Sopir yang mengendarai bajaj ini pun terkenal khas. Awalnya, dia menarik pedal gas untuk menyalakan bajaj ini, lalu mengendarainya seperti sebuah motor dengan stang yang mirip seperti motor, namun beroda tiga. Karena ciri khasnya yang unik yaitu mungil dan cepat seperti motor alias bisa nyelip, maka tak jarang kita melihat sopir bajaj mengendarai bajajnya dengan menyelap-nyelip. Saat ada ruang jalan yang sedikit kosong, maka bajaj ini pun terus melaju dan sering menduduki barisan terdepan saat lampu merah di ibukota menyala.
Usai lampu merah berhenti menyala dan disusul dengan lampu kuning lalu lampu hijau, asap mengepul darinya pun mulai terlihat, karena sang sopir dengan sigapnya mengencangkan stang bajaj tersebut dan melaju tempat tujuan penumpangnya.
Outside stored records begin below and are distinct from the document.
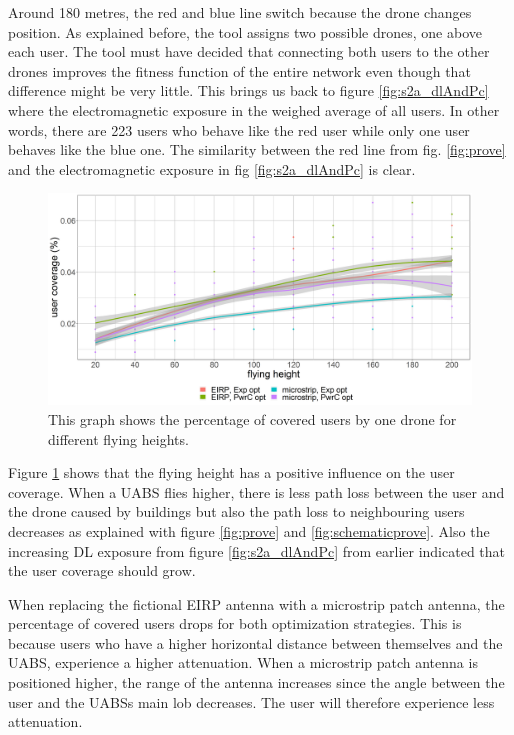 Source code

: Around 180 metres, the  red and blue line switch because the drone changes position. As explained before, the tool assigns two possible drones, one above 
each user. The tool must have decided that connecting both users to the other drones improves the fitness function of the entire network even though that difference might be 
very little. This brings us back to figure \ref{fig:s2a_dlAndPc} where the electromagnetic exposure in the weighed average of all users. In other words, there are 223 users who behave like the  red user while only
one user behaves like the blue one. The similarity between the red line from fig. \ref{fig:prove}  and  the electromagnetic exposure in fig  \ref{fig:s2a_dlAndPc} is clear.

\begin{figure}[h]
  \includegraphics[width=\textwidth]{../results/s2/fhvscov.png}
  \caption{This graph shows the percentage of covered users by one drone for different flying heights.}
  \label{fig:s2fhvscov}
\end{figure}

Figure  \ref{fig:s2fhvscov} shows that the flying height has a positive influence on the user coverage. 
When a \gls{UABS} flies higher, there is less path loss between the user and the drone caused by buildings but also the path loss to neighbouring 
users decreases as explained 
with figure \ref{fig:prove} and \ref{fig:schematicprove}. 
Also the increasing \gls{DL} exposure  from figure \ref{fig:s2a_dlAndPc} from earlier indicated that the
user coverage should grow.

When replacing the fictional \gls{EIRP} antenna with a microstrip patch antenna, the percentage of covered users drops for both 
optimization strategies. This is because users who have a higher horizontal distance between themselves and the \gls{UABS}, 
experience a higher attenuation. When a microstrip patch antenna is positioned higher, the range of the antenna increases 
since the angle between the user and the \gls{UABS}s main lob decreases. The user will therefore experience less attenuation.

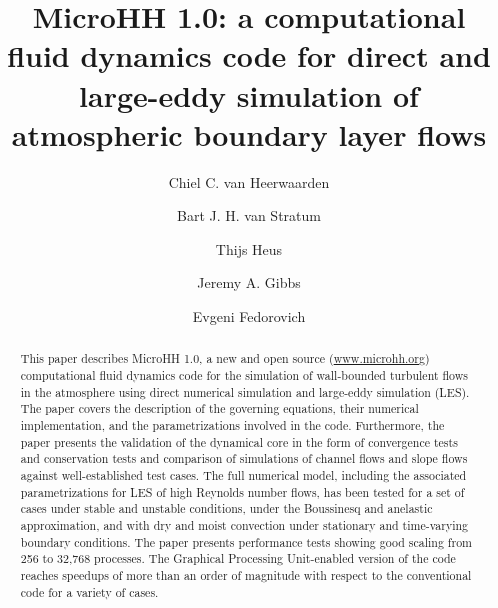 \documentclass[gmd]{copernicus}
\begin{document}
\linenumbers
\raggedbottom

\title{MicroHH 1.0: a computational fluid dynamics code for direct and large-eddy simulation of atmospheric boundary layer flows}


\author[1,2]{Chiel C. van Heerwaarden}
\author[1,2]{Bart J. H. van Stratum}
\author[3]{Thijs Heus}
\author[4]{Jeremy A. Gibbs}
\author[5]{Evgeni Fedorovich}










\received{}
\pubdiscuss{} %
\revised{}
\accepted{}
\published{}




\maketitle  %

\begin{abstract}
This paper describes MicroHH 1.0, a new and open source (\url{www.microhh.org}) computational fluid dynamics code for the simulation of wall-bounded turbulent flows in the atmosphere using direct numerical simulation and large-eddy simulation (LES). The paper covers the description of the governing equations, their numerical implementation, and the parametrizations involved in the code. Furthermore, the paper presents the validation of the dynamical core in the form of convergence tests and conservation tests and comparison of simulations of channel flows and slope flows against well-established test cases. The full numerical model, including the associated parametrizations for LES of high Reynolds number flows, has been tested for a set of cases under stable and unstable conditions, under the Boussinesq and anelastic approximation, and with dry and moist convection under stationary and time-varying boundary conditions. The paper presents performance tests showing good scaling from 256 to 32,768 processes. The Graphical Processing Unit-enabled version of the code reaches speedups of more than an order of magnitude with respect to the conventional code for a variety of cases.
\end{abstract}
\end{document}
Hal yang lucunya adalah penumpang akan menutup hidung karena asapnya dan terdengar juga suara bisingnya yang khas sambil berpegangan pada belakang bangku sopir bajaj tersebut. Begitupun juga dengan pengendara lainnya, mereka akan melambatkan laju mereka dan menutup hidung atau menghindarai kumpulan asapnya dan terdengarlah suara bisingnya yang khas.
Jika dikatakan bajaj berpenumpang dua orang, tapi tak jarang juga kita melihat bajaj tersebut berpenumpang 3-4 orang di dalamnya, atau berisi dengan barang hingga penuh bahkan sampai diikat di atasnya. Namun uniknya, bajaj tersebut tetap kokoh berjalan di jalan yang besar dan padat dengan kendaraan bermotor lainnya.
Saat bajaj itu keberatan penumpang ataupun barang yang dibawanya, dan rodanya kempes atau bajajnya terbalik ke kanan atau ke kiri seperti motor atau sepeda, mungkin lain lagi ceritanya. Bukanlah menjadi seperti bajaj. Tanpa diduga, inilah fungsi tiga roda pada bajaj ini, ia memiliki keseimbangan di belakang, untuk menyeimbangi penumpang ataupun barang yang dibawa olehnya.
Jika kendaraan ini tak berjalan alias berada di pool atau tempat mangkalnya para bajaj, maka akan terlihat barisan bajaj yang rapi di pinggir jalan. Jika berada dalam kondisi yang macet, maka sang bajaj akan dengan sengaja membiarkan bajajnya mati sendiri, dan saat sudah lancar atau sudah melewati lampu merah yang menyala cukup lama, maka sang sopir akan menarik kembali pedalnya dan terbunyilah suara khas yang nyaring dan bising dari bajaj ini.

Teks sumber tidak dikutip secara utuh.